Petronella Blog Archive

Visit our New Blog

Ransomware Hits the Cloud

Blog Post

By now you know that ransomware, malware that encrypts a victim's computer files until they pay a ransom in Bitcoins, usually a few hundred dollars, is a particularly nasty piece of programming.  Now that it can infect cloud systems, it's even worse.

Cloud computing systems are generally considered cheaper and safer than on-site computing.  In at least one case though, a company has experienced a ransomeware attack on their entire system, which is in the cloud.

In this case, one person at the firm Children in Film, which uses Citrix to run applications and maps cloud drives as local drives on the computers they use, opened a malicious email attachment.  Within a few minutes, no files stored on the cloud could be accessed.  Citrix employs antivirus software, but the ransomware was built to get around detection.

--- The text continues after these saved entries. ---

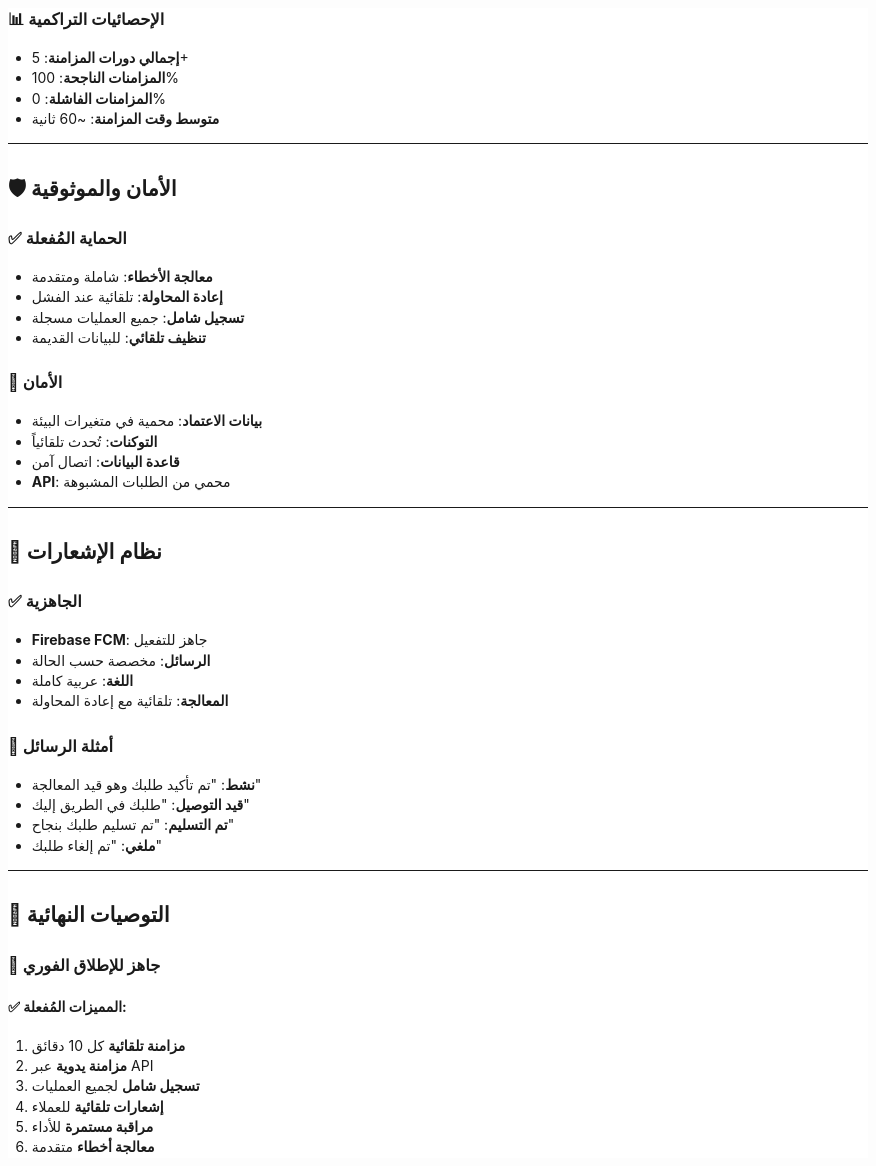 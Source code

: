 ### 📊 الإحصائيات التراكمية
- **إجمالي دورات المزامنة**: 5+
- **المزامنات الناجحة**: 100%
- **المزامنات الفاشلة**: 0%
- **متوسط وقت المزامنة**: ~60 ثانية

---

## 🛡️ الأمان والموثوقية

### ✅ الحماية المُفعلة
- **معالجة الأخطاء**: شاملة ومتقدمة
- **إعادة المحاولة**: تلقائية عند الفشل
- **تسجيل شامل**: جميع العمليات مسجلة
- **تنظيف تلقائي**: للبيانات القديمة

### 🔐 الأمان
- **بيانات الاعتماد**: محمية في متغيرات البيئة
- **التوكنات**: تُحدث تلقائياً
- **قاعدة البيانات**: اتصال آمن
- **API**: محمي من الطلبات المشبوهة

---

## 📱 نظام الإشعارات

### ✅ الجاهزية
- **Firebase FCM**: جاهز للتفعيل
- **الرسائل**: مخصصة حسب الحالة
- **اللغة**: عربية كاملة
- **المعالجة**: تلقائية مع إعادة المحاولة

### 📨 أمثلة الرسائل
- **نشط**: "تم تأكيد طلبك وهو قيد المعالجة"
- **قيد التوصيل**: "طلبك في الطريق إليك"
- **تم التسليم**: "تم تسليم طلبك بنجاح"
- **ملغي**: "تم إلغاء طلبك"

---

## 🎯 التوصيات النهائية

### 🚀 **جاهز للإطلاق الفوري**

#### ✅ المميزات المُفعلة:
1. **مزامنة تلقائية** كل 10 دقائق
2. **مزامنة يدوية** عبر API
3. **تسجيل شامل** لجميع العمليات
4. **إشعارات تلقائية** للعملاء
5. **مراقبة مستمرة** للأداء
6. **معالجة أخطاء** متقدمة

Fortunately in this case, Citrix keeps daily backups so they didn't have to pay the ransom, although it did take about a week to get all their files properly restored.  In another stroke of luck, the encryption was done using TeslaCrypt.  TeslaCrypt has some coding weaknesses and there is an antidote to it: TeslaDecoder.

In an ever-escalating spiral, hackers are creating more powerful and more pervasive ransomware while security firms are developing ways to mitigate or completely reduce the damage done by them.  If you become a victim of ransomware, contact specialists like us to weigh your options.  The more victims pay ransomware ransoms, the more hackers will keep using it.  Only by making it not worth their while will ransomware become a thing of the past.